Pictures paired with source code
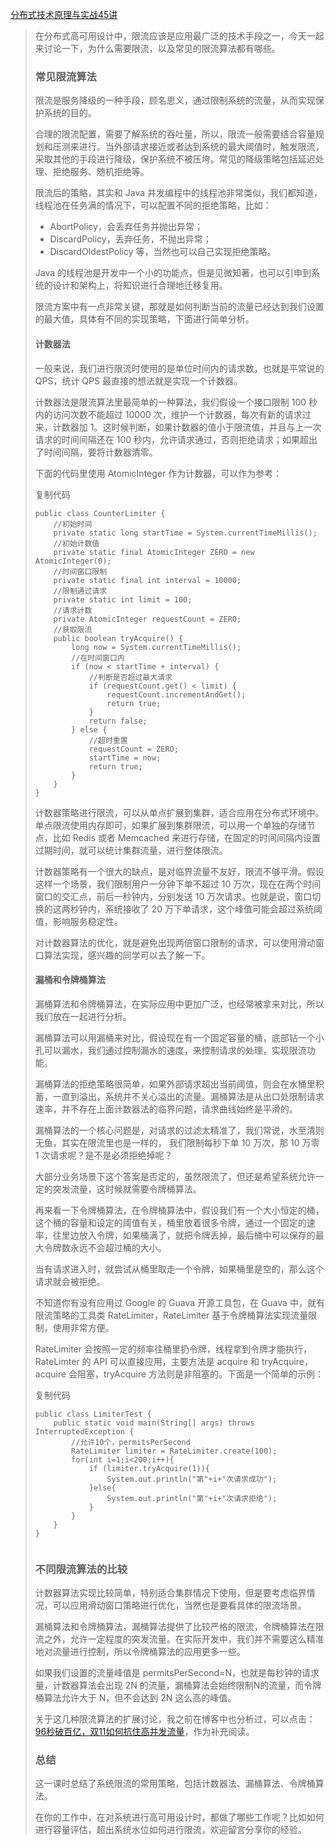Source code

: [分布式技术原理与实战45讲](https://kaiwu.lagou.com/course/courseInfo.htm?courseId=69&sid=20-h5Url-0&buyFrom=2&pageId=1pz4#/detail/pc?id=1944)



> 在分布式高可用设计中，限流应该是应用最广泛的技术手段之一，今天一起来讨论一下，为什么需要限流，以及常见的限流算法都有哪些。
>
> ### 常见限流算法
>
> 限流是服务降级的一种手段，顾名思义，通过限制系统的流量，从而实现保护系统的目的。
>
> 合理的限流配置，需要了解系统的吞吐量，所以，限流一般需要结合容量规划和压测来进行。当外部请求接近或者达到系统的最大阈值时，触发限流，采取其他的手段进行降级，保护系统不被压垮。常见的降级策略包括延迟处理、拒绝服务、随机拒绝等。
>
> 限流后的策略，其实和 Java 并发编程中的线程池非常类似，我们都知道，线程池在任务满的情况下，可以配置不同的拒绝策略，比如：
>
> - AbortPolicy，会丢弃任务并抛出异常；
> - DiscardPolicy，丢弃任务，不抛出异常；
> - DiscardOldestPolicy 等，当然也可以自己实现拒绝策略。
>
> Java 的线程池是开发中一个小的功能点，但是见微知著，也可以引申到系统的设计和架构上，将知识进行合理地迁移复用。
>
> 限流方案中有一点非常关键，那就是如何判断当前的流量已经达到我们设置的最大值，具体有不同的实现策略，下面进行简单分析。
>
> #### 计数器法
>
> 一般来说，我们进行限流时使用的是单位时间内的请求数，也就是平常说的 QPS，统计 QPS 最直接的想法就是实现一个计数器。
>
> 计数器法是限流算法里最简单的一种算法，我们假设一个接口限制 100 秒内的访问次数不能超过 10000 次，维护一个计数器，每次有新的请求过来，计数器加 1。这时候判断，如果计数器的值小于限流值，并且与上一次请求的时间间隔还在 100 秒内，允许请求通过，否则拒绝请求；如果超出了时间间隔，要将计数器清零。
>
> 下面的代码里使用 AtomicInteger 作为计数器，可以作为参考：
>
> 复制代码
>
> ```
> public class CounterLimiter { 
>     //初始时间 
>     private static long startTime = System.currentTimeMillis(); 
>     //初始计数值 
>     private static final AtomicInteger ZERO = new AtomicInteger(0); 
>     //时间窗口限制 
>     private static final int interval = 10000; 
>     //限制通过请求 
>     private static int limit = 100; 
>     //请求计数 
>     private AtomicInteger requestCount = ZERO; 
>     //获取限流 
>     public boolean tryAcquire() { 
>         long now = System.currentTimeMillis(); 
>         //在时间窗口内 
>         if (now < startTime + interval) { 
>             //判断是否超过最大请求 
>             if (requestCount.get() < limit) { 
>                 requestCount.incrementAndGet(); 
>                 return true; 
>             } 
>             return false; 
>         } else { 
>             //超时重置 
>             requestCount = ZERO; 
>             startTime = now; 
>             return true; 
>         } 
>     } 
> } 
> ```
>
> 计数器策略进行限流，可以从单点扩展到集群，适合应用在分布式环境中。单点限流使用内存即可，如果扩展到集群限流，可以用一个单独的存储节点，比如 Redis 或者 Memcached 来进行存储，在固定的时间间隔内设置过期时间，就可以统计集群流量，进行整体限流。
>
> 计数器策略有一个很大的缺点，是对临界流量不友好，限流不够平滑。假设这样一个场景，我们限制用户一分钟下单不超过 10 万次，现在在两个时间窗口的交汇点，前后一秒钟内，分别发送 10 万次请求。也就是说，窗口切换的这两秒钟内，系统接收了 20 万下单请求，这个峰值可能会超过系统阈值，影响服务稳定性。
>
> 对计数器算法的优化，就是避免出现两倍窗口限制的请求，可以使用滑动窗口算法实现，感兴趣的同学可以去了解一下。
>
> #### 漏桶和令牌桶算法
>
> 漏桶算法和令牌桶算法，在实际应用中更加广泛，也经常被拿来对比，所以我们放在一起进行分析。
>
> 漏桶算法可以用漏桶来对比，假设现在有一个固定容量的桶，底部钻一个小孔可以漏水，我们通过控制漏水的速度，来控制请求的处理，实现限流功能。
>
> 漏桶算法的拒绝策略很简单，如果外部请求超出当前阈值，则会在水桶里积蓄，一直到溢出，系统并不关心溢出的流量。漏桶算法是从出口处限制请求速率，并不存在上面计数器法的临界问题，请求曲线始终是平滑的。
>
> 漏桶算法的一个核心问题是，对请求的过滤太精准了，我们常说，水至清则无鱼，其实在限流里也是一样的， 我们限制每秒下单 10 万次，那 10 万零 1 次请求呢？是不是必须拒绝掉呢？
>
> 大部分业务场景下这个答案是否定的，虽然限流了，但还是希望系统允许一定的突发流量，这时候就需要令牌桶算法。
>
> 再来看一下令牌桶算法，在令牌桶算法中，假设我们有一个大小恒定的桶，这个桶的容量和设定的阈值有关，桶里放着很多令牌，通过一个固定的速率，往里边放入令牌，如果桶满了，就把令牌丢掉，最后桶中可以保存的最大令牌数永远不会超过桶的大小。
>
> 当有请求进入时，就尝试从桶里取走一个令牌，如果桶里是空的，那么这个请求就会被拒绝。
>
> 不知道你有没有应用过 Google 的 Guava 开源工具包，在 Guava 中，就有限流策略的工具类 RateLimiter，RateLimiter 基于令牌桶算法实现流量限制，使用非常方便。
>
> RateLimiter 会按照一定的频率往桶里扔令牌，线程拿到令牌才能执行，RateLimter 的 API 可以直接应用，主要方法是 acquire 和 tryAcquire，acquire 会阻塞，tryAcquire 方法则是非阻塞的。下面是一个简单的示例：
>
> 复制代码
>
> ```
> public class LimiterTest { 
>     public static void main(String[] args) throws InterruptedException { 
>         //允许10个，permitsPerSecond 
>         RateLimiter limiter = RateLimiter.create(100); 
>         for(int i=1;i<200;i++){ 
>             if (limiter.tryAcquire(1)){ 
>                 System.out.println("第"+i+"次请求成功"); 
>             }else{ 
>                 System.out.println("第"+i+"次请求拒绝"); 
>             } 
>         } 
>     } 
> } 
>  
> ```
>
> ### 不同限流算法的比较
>
> 计数器算法实现比较简单，特别适合集群情况下使用，但是要考虑临界情况，可以应用滑动窗口策略进行优化，当然也是要看具体的限流场景。
>
> 漏桶算法和令牌桶算法，漏桶算法提供了比较严格的限流，令牌桶算法在限流之外，允许一定程度的突发流量。在实际开发中，我们并不需要这么精准地对流量进行控制，所以令牌桶算法的应用更多一些。
>
> 如果我们设置的流量峰值是 permitsPerSecond=N，也就是每秒钟的请求量，计数器算法会出现 2N 的流量，漏桶算法会始终限制N的流量，而令牌桶算法允许大于 N，但不会达到 2N 这么高的峰值。
>
> 关于这几种限流算法的扩展讨论，我之前在博客中也分析过，可以点击： [96秒破百亿，双11如何抗住高并发流量](https://mp.weixin.qq.com/s?__biz=MzI0ODM4OTc4Mg==&mid=2247483727&idx=1&sn=7bc814e9aca95760e47eea644c9d4558)，作为补充阅读。
>
> ### 总结
>
> 这一课时总结了系统限流的常用策略，包括计数器法、漏桶算法、令牌桶算法。
>
> 在你的工作中，在对系统进行高可用设计时，都做了哪些工作呢？比如如何进行容量评估，超出系统水位如何进行限流，欢迎留言分享你的经验。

◆ WHAT TO WORK ON ◆
Each line of the entries that holds "tryAcquire" should be counted, and only the total given.

◆ ANSWER SECTION ◆
3